To: i-node who wrote (791553)6/24/2014 12:51:43 AM
From: FJB  Respond to of 1579728
 
Stunning: DHS solicited bids for vendor to handle 65,000 unaccompanied minors -- IN JANUARY!
By Thomas Lifson
June 20, 2014
americanthinker.com
The Obama administration’s claim to have been surprised by the wave of children flooding over out borders may turn out to be another political lie of the year. Sundance of Conservative Treehouse noticed a very peculiar advertisement:

On January 29th of this year, the federal government posted an advertisement seeking bids for a vendor contract to handle “Unaccompanied Alien Children“.

Not just any contract mind you, but a very specific contract – for a very specific number of unaccompanied minors: 65,000.

• Why would DHS and ICE be claiming “surprise” by the current influx of unaccompanied minors on the border in June, when they were taking bids for an exact contract to handle the exact situation in January?

• Secondly, how could they possibly anticipate 65,000 unaccompanied minors would be showing up at the border, when the most ever encountered in a previous year was 5,000 total ?

The bid specifics are even more suspicious:

[...] The Contractor shall provide unarmed escort staff, including management, supervision, manpower, training, certifications, licenses, drug testing, equipment, and supplies necessary to provideon-demand escort services for non-criminal/non-delinquent unaccompanied alien children ages infant to 17 years of age, seven (7) days a week, 365 days a year. Transport will be required for either category of UAC or individual juveniles, to include both male and female juveniles. There will be approximately 65,000 UAC in total: 25% local ground transport, 25% via ICE charter and 50% via commercial air.

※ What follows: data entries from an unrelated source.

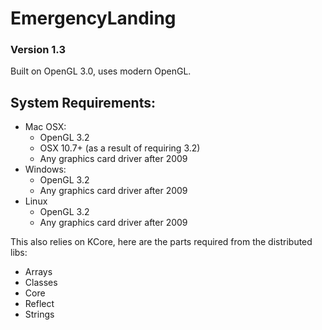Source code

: EmergencyLanding
================

### Version 1.3 ###


Built on OpenGL 3.0, uses modern OpenGL.

System Requirements:
----
* Mac OSX:
    * OpenGL 3.2
    * OSX 10.7+ (as a result of requiring 3.2)
    * Any graphics card driver after 2009
* Windows:
    * OpenGL 3.2
    * Any graphics card driver after 2009
* Linux
    * OpenGL 3.2
    * Any graphics card driver after 2009

This also relies on KCore, here are the parts required from the distributed libs:
* Arrays
* Classes
* Core
* Reflect
* Strings

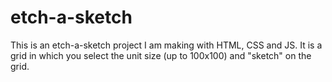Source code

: # etch-a-sketch

This is an etch-a-sketch project I am making with HTML, CSS and JS. It is a grid in which you select the unit size (up to 100x100) and "sketch" on the grid.
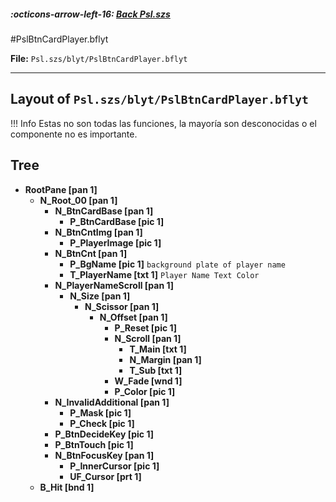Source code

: ##### :octicons-arrow-left-16: [Back Psl.szs](../index.md)

#PslBtnCardPlayer.bflyt

**File:** `Psl.szs/blyt/PslBtnCardPlayer.bflyt`

---

## Layout of `Psl.szs/blyt/PslBtnCardPlayer.bflyt`

<!-- prettier-ignore -->
!!! Info
    Estas no son todas las funciones, la mayoría son desconocidas o el componente no es importante.

## Tree

-	**RootPane [pan 1]**
	-	**N_Root_00 [pan 1]** 
		-	**N_BtnCardBase [pan 1]**
			-	**P_BtnCardBase [pic 1]**
		-	**N_BtnCntImg [pan 1]**
			-	**P_PlayerImage [pic 1]**
		-	**N_BtnCnt [pan 1]**
			-	**P_BgName [pic 1]** `background plate of player name`
			-	**T_PlayerName [txt 1]** `Player Name Text Color`
		-	**N_PlayerNameScroll [pan 1]**
			-	**N_Size [pan 1]**
				-	**N_Scissor [pan 1]**
					-	**N_Offset [pan 1]**
						-	**P_Reset [pic 1]**
						-	**N_Scroll [pan 1]**
							-	**T_Main [txt 1]**
							-	**N_Margin [pan 1]**
							-	**T_Sub [txt 1]**
						-	**W_Fade [wnd 1]**
						-	**P_Color [pic 1]**
		-	**N_InvalidAdditional [pan 1]**
			-	**P_Mask [pic 1]**
			-	**P_Check [pic 1]**
		-	**P_BtnDecideKey [pic 1]**
		-	**P_BtnTouch [pic 1]**
		-	**N_BtnFocusKey [pan 1]**
			-	**P_InnerCursor [pic 1]**
			-	**UF_Cursor [prt 1]**
	-	**B_Hit [bnd 1]**
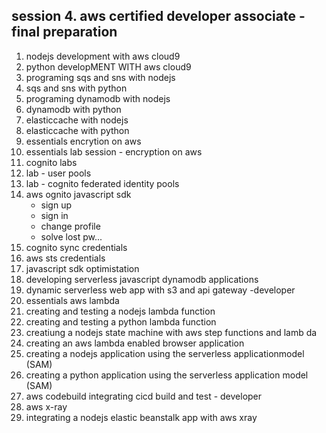 ## session 4. aws certified developer associate - final preparation

1. nodejs development with aws cloud9
2. python developMENT WITH aws cloud9
3. programing sqs and sns with nodejs
4. sqs and sns with python
5. programing dynamodb with nodejs
6. dynamodb with python
7. elasticcache with nodejs
8. elasticcache with python
9. essentials encrytion on aws
10. essentials lab session - encryption on aws
11. cognito labs
12. lab - user pools
13. lab - cognito federated identity pools
14. aws ognito javascript sdk 
    - sign up
    - sign in 
    - change profile
    - solve lost pw...
15. cognito sync credentials 
16. aws sts credentials
17. javascript sdk optimistation
18. developing serverless javascript dynamodb applications
19. dynamic serverless web app with s3 and api gateway -developer
20. essentials aws lambda
21. creating and testing a nodejs lambda function
22. creating and testing a python lambda function
23. creatiung a nodejs state machine with aws step functions and lamb da
24. creating an aws lambda enabled browser application
25. creating a nodejs application using the serverless applicationmodel (SAM)
26. creating a python application using the serverless application model (SAM)
27. aws codebuild integrating cicd build and test - developer
28. aws x-ray
29. integrating a nodejs elastic beanstalk app with aws xray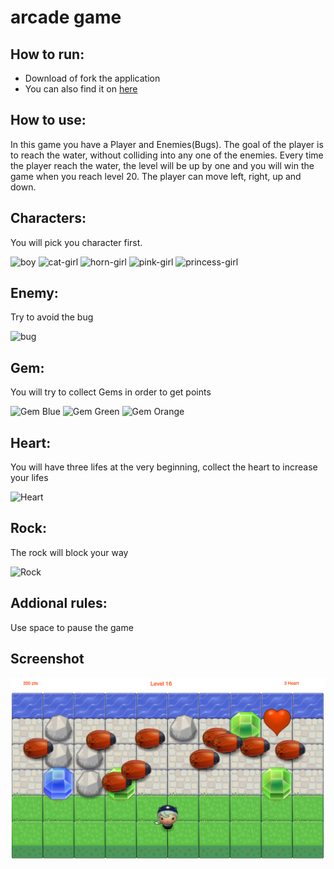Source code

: arcade game
===============================

How to run:
---------------
- Download of fork the application
- You can also find it on [here](https://tiechengsu.github.io/frontend-nanodegree-arcade-game/)

How to use:
---------------
In this game you have a Player and Enemies(Bugs). The goal of the player is to reach the water, without colliding into any one of the enemies. Every time the player reach the water, the level will be up by one and you will win the game when you reach level 20. The player can move left, right, up and down.

Characters:
----------------
You will pick you character first.

![boy](images/char-boy.png)
![cat-girl](images/char-cat-girl.png "test")
![horn-girl](images/char-horn-girl.png)
![pink-girl](images/char-pink-girl.png)
![princess-girl](images/char-princess-girl.png)

Enemy:
-----------------
Try to avoid the bug

![bug](images/enemy-bug.png)

Gem:
-------------------
You will try to collect Gems in order to get points

![Gem Blue](images/Gem\Blue.png)
![Gem Green](images/Gem\Green.png)
![Gem Orange](images/Gem\Orange.png)

Heart:
------------------
You will have three lifes at the very beginning, collect the heart to increase your lifes

![Heart](images/Heart.png)

Rock:
----------------------------
The rock will block your way

![Rock](images/Rock.png)

Addional rules:
-------------------------
Use space to pause the game

Screenshot
--------------------------
![interface](images/interface.png)






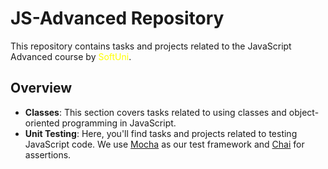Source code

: # JS-Advanced Repository

This repository contains tasks and projects related to the JavaScript Advanced course by <span style="color: yellow;">SoftUni</span>.


## Overview
- **Classes**: This section covers tasks related to using classes and object-oriented programming in JavaScript.
- **Unit Testing**: Here, you'll find tasks and projects related to testing JavaScript code. We use [Mocha](https://mochajs.org/) as our test framework and [Chai](https://www.chaijs.com/) for assertions.


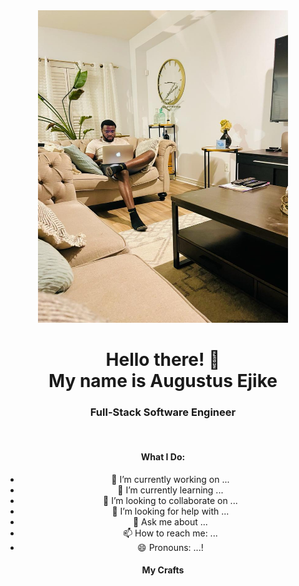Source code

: <center>
<img src="https://github.com/Crafting-Solution/Crafting-Solution/blob/8c6199ec8f38e1e5bafa1f83f21860219819ab05/WhatsApp%20Image%202024-03-22%20at%2014.43.50.jpeg" alt="Profile Banner" height="500px" width="400px"/>

<h1>Hello there! 👋  <br> 
My name is Augustus Ejike</h1>

<h3>Full-Stack Software Engineer</h3>
<br>
<h4> What I Do: </h4>

- 🔭 I’m currently working on ...
- 🌱 I’m currently learning ...
- 👯 I’m looking to collaborate on ...
- 🤔 I’m looking for help with ...
- 💬 Ask me about ...
- 📫 How to reach me: ...
- 😄 Pronouns: ...!

<h4>My Crafts</h4>


</center>
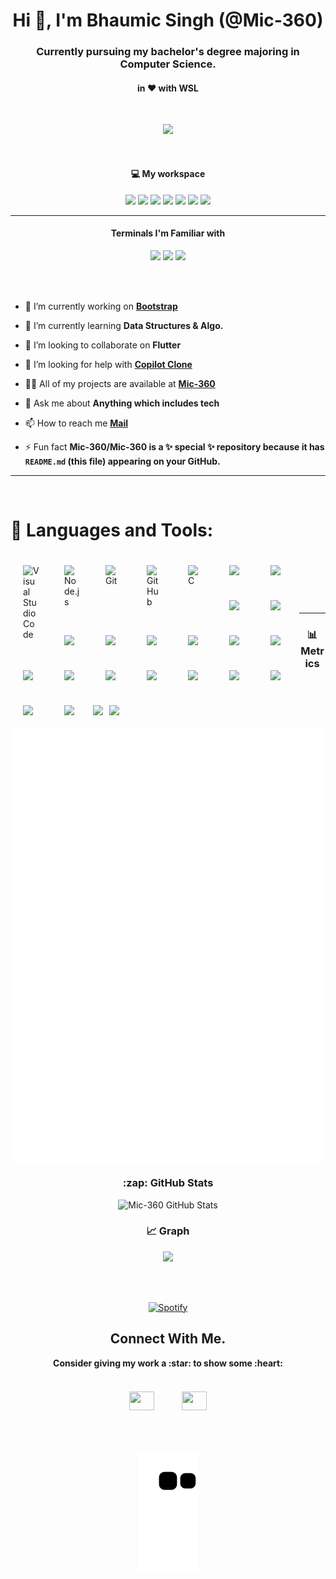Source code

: <h1 align="center">Hi 👋, I'm Bhaumic Singh (@Mic-360)</h1>
<h3 align="center">Currently pursuing my bachelor's degree majoring in Computer Science.</h3>
<h4 align="center">in ❤️ with WSL </h4>
<br/>
<p align='center'> <img src="https://komarev.com/ghpvc/?username=mic-360&style=for-the-badge&color=blueviolet" /> </p>
<br/>

<h4 align="center"> 💻 My workspace </h4>
<p align='center'>
  <img src="https://img.shields.io/badge/Android%2011-3DDC84?style=for-the-badge&logo=android&logoColor=white" />
  <img src="https://img.shields.io/badge/asus%20ROG%20Flow-000000?style=for-the-badge&logo=asus&logoColor=white" />
  <img src="https://img.shields.io/badge/windows%2011-%230078D6.svg?&style=for-the-badge&logo=windows&logoColor=white" />
  <img src="https://img.shields.io/badge/Ubuntu%2022.04-E95420?style=for-the-badge&logo=ubuntu&logoColor=white" />
  <img src="https://img.shields.io/badge/AMD%20Ryzen_9_5980HS-ED1C24?style=for-the-badge&logo=amd&logoColor=white" />
  <img src="https://img.shields.io/badge/RAM-32GB-%230071C5.svg?&style=for-the-badge&logoColor=white" />
  <img src="https://img.shields.io/badge/nvidia-gtx%201650-%2376B900.svg?&style=for-the-badge&logo=nvidia&logoColor=white" />
</p>

---


<h4 align="center"> Terminals I'm Familiar with </h4>
<p align='center'>
  <img src="https://img.shields.io/badge/windows%20terminal-4D4D4D?style=for-the-badge&logo=windows%20terminal&logoColor=white" />
  <img src="https://img.shields.io/badge/powershell-5391FE?style=for-the-badge&logo=powershell&logoColor=white" />
  <img src="https://img.shields.io/badge/GIT-E44C30?style=for-the-badge&logo=git&logoColor=white" />
</p>
<br/>
<br/>

- 🔭 I’m currently working on [**Bootstrap**](https://github.com/Mic-360/Web_Dev_Bootcamp)

- 🌱 I’m currently learning **Data Structures & Algo.**

- 👯 I’m looking to collaborate on **Flutter**

- 🤝 I’m looking for help with [**Copilot Clone**](https://github.com/hieunc229/copilot-clone)

- 👨‍💻 All of my projects are available at [**Mic-360**](https://github.com/Mic-360)

- 💬 Ask me about **Anything which includes tech**

- 📫 How to reach me [**Mail**](mailto:bhaumiksingh2000@gmail.com)

- ⚡ Fun fact **Mic-360/Mic-360 is a ✨ special ✨ repository because it has `README.md` (this file) appearing on your GitHub.**
 

---

<br/>

 
# 🫤 Languages and Tools: 

<img align="left" alt="Visual Studio Code" width="26px" src="https://cdn.jsdelivr.net/gh/devicons/devicon/icons/vscode/vscode-original.svg" style="padding:20px;" />

<img align="left" alt="Node.js" width="26px" src="https://cdn.jsdelivr.net/gh/devicons/devicon/icons/nodejs/nodejs-original.svg" style="padding:20px;" />

<img align="left" alt="Git" width="26px" src="https://cdn.jsdelivr.net/gh/devicons/devicon/icons/git/git-original.svg" style="padding:20px;" />

<img align="left" alt="GitHub" width="26px" src="https://user-images.githubusercontent.com/3369400/139447912-e0f43f33-6d9f-45f8-be46-2df5bbc91289.png" style="padding:20px;" />

<img align="left" alt="C" width="26px" src="https://cdn.jsdelivr.net/gh/devicons/devicon/icons/c/c-plain.svg" style="padding:20px;" />

<img align="left" src="https://cdn.jsdelivr.net/gh/devicons/devicon/icons/cplusplus/cplusplus-plain.svg" style="padding:20px;" width="26px" />

<img align="left" src="https://cdn.jsdelivr.net/gh/devicons/devicon/icons/docker/docker-original.svg" style="padding:20px;" width="26px" />

<img align="left" src="https://cdn.jsdelivr.net/gh/devicons/devicon/icons/javascript/javascript-plain.svg" style="padding:20px;" width="26px" />

<img align="left" src="https://cdn.jsdelivr.net/gh/devicons/devicon/icons/react/react-original-wordmark.svg" style="padding:20px;" width="26px" />

<img align="left" src="https://cdn.jsdelivr.net/gh/devicons/devicon/icons/android/android-plain.svg" style="padding:20px;" width="26px" />

<img align="left" src="https://cdn.jsdelivr.net/gh/devicons/devicon/icons/arduino/arduino-original-wordmark.svg" style="padding:20px;" width="26px" />

<img align="left" src="https://cdn.jsdelivr.net/gh/devicons/devicon/icons/bootstrap/bootstrap-plain.svg" style="padding:20px;" width="26px" />

<img align="left" src="https://cdn.jsdelivr.net/gh/devicons/devicon/icons/bash/bash-original.svg" style="padding:20px;" width="26px" />

<img align="left" src="https://cdn.jsdelivr.net/gh/devicons/devicon/icons/dart/dart-original.svg" style="padding:20px;" width="26px" />

<img align="left" src="https://cdn.jsdelivr.net/gh/devicons/devicon/icons/flutter/flutter-original.svg" style="padding:20px;" width="26px" />

<img align="left" src="https://cdn.jsdelivr.net/gh/devicons/devicon/icons/googlecloud/googlecloud-original.svg" style="padding:20px;" width="26px" />

<img align="left" src="https://cdn.jsdelivr.net/gh/devicons/devicon/icons/html5/html5-plain.svg" style="padding:20px;" width="26px" />

<img align="left" src="https://cdn.jsdelivr.net/gh/devicons/devicon/icons/css3/css3-plain.svg" style="padding:20px;" width="26px" /><br/>

<img align="left" src="https://cdn.jsdelivr.net/gh/devicons/devicon/icons/kotlin/kotlin-original.svg" style="padding:20px;" width="26px" />

<img align="left" src="https://cdn.jsdelivr.net/gh/devicons/devicon/icons/linux/linux-original.svg" style="padding:20px;" width="26px" />

<img align="left" src="https://cdn.jsdelivr.net/gh/devicons/devicon/icons/mongodb/mongodb-original.svg" style="padding:20px;" width="26px" />

<img align="left" src="https://cdn.jsdelivr.net/gh/devicons/devicon/icons/photoshop/photoshop-plain.svg" style="padding:20px;" width="26px" />

<img align="left" src="https://cdn.jsdelivr.net/gh/devicons/devicon/icons/python/python-original.svg" style="padding:20px;" width="26px" />

<img align="left" src="https://cdn.jsdelivr.net/gh/devicons/devicon/icons/ubuntu/ubuntu-plain.svg" style="padding:20px;" width="26px" />

<img align="left" src="https://cdn.jsdelivr.net/gh/devicons/devicon/icons/wordpress/wordpress-plain.svg" style="padding-top:20px;" width="26px" />
  
<img align="left" src="https://cdn.jsdelivr.net/gh/devicons/devicon/icons/java/java-original.svg" style="padding-top:20px;" width="26px" />

<br/>
<br/>

<br/>

---

<div align="center">
 <h3> 📊 Metrics </h3>
  <img align="center" src="/github-metrics.svg" alt="Metrics" width="600">


 <h3>:zap: GitHub Stats</h3>
    <img alt="Mic-360 GitHub Stats" src="https://github-readme-stats.vercel.app/api?username=mic-360&show_icons=true&hide_border=false&title_color=ff652f&icon_color=FFE400&bg_color=09131B&text_color=ffffff&border_color=0c1a25" />
    <h3>📈 Graph</h3>
    <img src="https://github-profile-summary-cards.vercel.app/api/cards/profile-details?username=mic-360&theme=monokai" />
</div>

<br/>

&nbsp; <p align="center"> [![Spotify](https://novatorem-mic-360.vercel.app/api/spotify/?background_color=0E1116)](https://open.spotify.com/user/mic.360)</p>

<h2 align='center'>Connect With Me.</h2>
<p align='center'>
  <strong>Consider giving my work a :star: to show some :heart:</strong><br/><br/>
  <a href="https://www.facebook.com/Miczx.in"><img src="https://cdn.jsdelivr.net/gh/devicons/devicon/icons/facebook/facebook-plain.svg" height="30" width="40" style="padding:20px;" /></a>
  <a href="https://www.instagram.com/just.a.fat.rat/"><img src="https://raw.githubusercontent.com/rahuldkjain/github-profile-readme-generator/master/src/images/icons/Social/instagram.svg" height="30" width="40" style="padding:20px;" /></a>
</p>

&nbsp; <p align="center"> ![Snake animation](https://github.com/mic-360/mic-360/blob/output/github-contribution-grid-snake.svg) </p>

[...] In addition, the Contractor shall have personnel who are able to communicate with juveniles in their own designated language(s).

Link to the ad here.

This stinks to high heaven. It is time to subpoena the people who placed the ad to give testimony in Congress. We may have a Cloward-Piven strategy on illegal immigration underway.

Hat tip: Lucianne Goldberg



To: i-node who wrote (791553)6/24/2014 12:53:03 AM
From: FJB  Respond to of 1579728
 
Meanwhile, Obama’s Immigration Disaster Continues
Power Line

(John Hinderaker)
In any other administration, the debacle unfolding across our Southern border would be dominating the news. But in the Age of Obama, it jostles for attention with a host of other scandals and catastrophes. Tens of thousands of Central Americans–maybe more–have now traversed Mexico and deposited themselves at our border, where they are being whisked into the United States. The migrants endure privation and danger to get here, lured by reports that an amnesty is coming.



This wave of immigrants is customarily referred to as “children,” and media outlets like to interview women and girls. But one survey found that 80% of the migrants are male, and 83% are over 14. Some are gang members or other type of criminals. If the Obama administration thought they were future Republican voters, they would be driven away with cattle prods. Instead, the illegal immigrants are being sent to various parts of the U.S.

Here the Obama administration becomes characteristically evasive. The remarkable thing is that the Associated Press actually notices:

The Obama administration has released into the U.S. an untold number of immigrant families caught traveling illegally from Central America in recent months — and although the government knows how many it’s released, it won’t say publicly.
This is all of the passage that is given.